The Wicked Lady (1945), directed by Leslie Arliss.
This is a pure example of that distinguished literary genre, the Bodice Ripper. In 1683, unscrupulous Margaret Lockwood just wants to have fun. And her best friend's fiancé, a big house and lots of money. And her own way in everything. Bored with her marriage she sneaks out at night and becomes a masked highwayman, holding up coaches with a gun. She links up with another bandit working that stretch of road, the suave and dangerous James Mason, and they become partners in crime. After a night of stand-and-deliver, they retire to a room at the highwaymen's favorite inn for private unmasking and carousing. What could go wrong?
There is more story than that, but such is the exciting part apart from bawdy banter and assorted hanging, poisoning and smothering. The film is based on a novel suggested by a real legend.

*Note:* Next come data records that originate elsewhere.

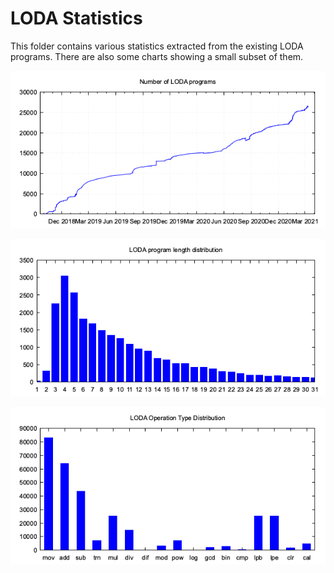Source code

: # LODA Statistics

This folder contains various statistics extracted from the existing LODA programs. There are also some charts showing a small subset of them.

![History of program mining](program_counts.png)

![Histogram of program lengths](program_lengths.png)

![Histogram of used operation types](operation_type_counts.png)
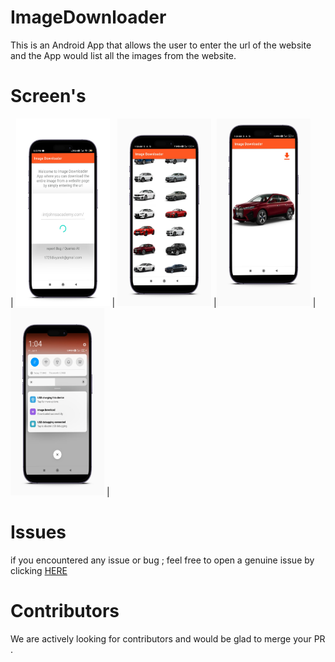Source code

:# ImageDownloader
This is an Android App that allows the user to enter the url of the website and the App would list all the images from the website.
# Screen's

<!-- ![starting screen](https://github.com/dev-divyansh/ImageDownloader/blob/3ae4c76f6bd77030817638dee249bf3b14008a2a/g.jpg)

![display screen](https://github.com/dev-divyansh/ImageDownloader/blob/70e281ae8b2a2bc535b89f4f03b86b046e97488e/sd.jpg) -->

| <img src="https://github.com/dev-divyansh/ImageDownloader/blob/master/g.jpg"  width="150" height="300" > |
<img src="https://github.com/dev-divyansh/ImageDownloader/blob/60cf2353265c647ce4bfb2971b8a7a9dcfe0db50/sd.jpg" width="150" height="300"> |<img src="https://github.com/dev-divyansh/ImageDownloader/blob/master/img2.jpg" width="150" height="300"> |<img src="https://github.com/dev-divyansh/ImageDownloader/blob/master/img3.jpg" width="150" height="300"> |

# Issues
if you encountered any issue or bug ; feel free to open a genuine issue by clicking [HERE](https://github.com/dev-divyansh/ImageDownloader/issues)
# Contributors
We are actively looking for contributors and would be glad to merge your PR .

I learned of this film from George MacDonald Fraser's The Hollywood History of the World:
quote
...it fulfilled the popular notion of the Restoration as a time of flopping wigs and bulging bosoms (which it was) when gallants and wenches rioted in four-posters and discarded heaps of fashionable clothing. [...] a considerable success, it was rated the height of daring and vulgarity at the time, with Miss Lockwood being compared to Jane Russell, and cleavages having to be discreetly re-shot for the American market.

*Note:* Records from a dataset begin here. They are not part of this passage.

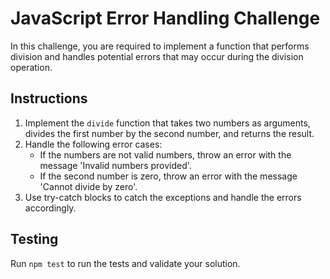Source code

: # JavaScript Error Handling Challenge
In this challenge, you are required to implement a function that performs division and handles potential errors that may occur during the division operation.

## Instructions
1. Implement the `divide` function that takes two numbers as arguments, divides the first number by the second number, and returns the result.
2. Handle the following error cases:
   - If the numbers are not valid numbers, throw an error with the message 'Invalid numbers provided'.
   - If the second number is zero, throw an error with the message 'Cannot divide by zero'.
3. Use try-catch blocks to catch the exceptions and handle the errors accordingly.

## Testing
Run `npm test` to run the tests and validate your solution.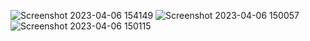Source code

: ![Screenshot 2023-04-06 154149](https://user-images.githubusercontent.com/61365844/230323590-270f727c-9c27-49c6-8fd8-80bed1d5f1ab.png)
![Screenshot 2023-04-06 150057](https://user-images.githubusercontent.com/61365844/230323598-eeb551a8-a7bc-40b9-8e1d-3a861fcd23cf.png)
![Screenshot 2023-04-06 150115](https://user-images.githubusercontent.com/61365844/230323601-01298418-f2aa-4e15-a3d0-7e22c80af0e8.png)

We do indeed have ample expanses of heaving bosoms and aggressive décolletage, but I don't know which bits had to be adjusted for the US censors. It is a product of the long-defunct Gainsborough Studios which by this time specialized in "a series of morally ambivalent costume melodramas for the domestic market mostly based on recent popular books by female novelists."
Available only in PAL DVD. (Later: Criterion had this in a boxed set of three films).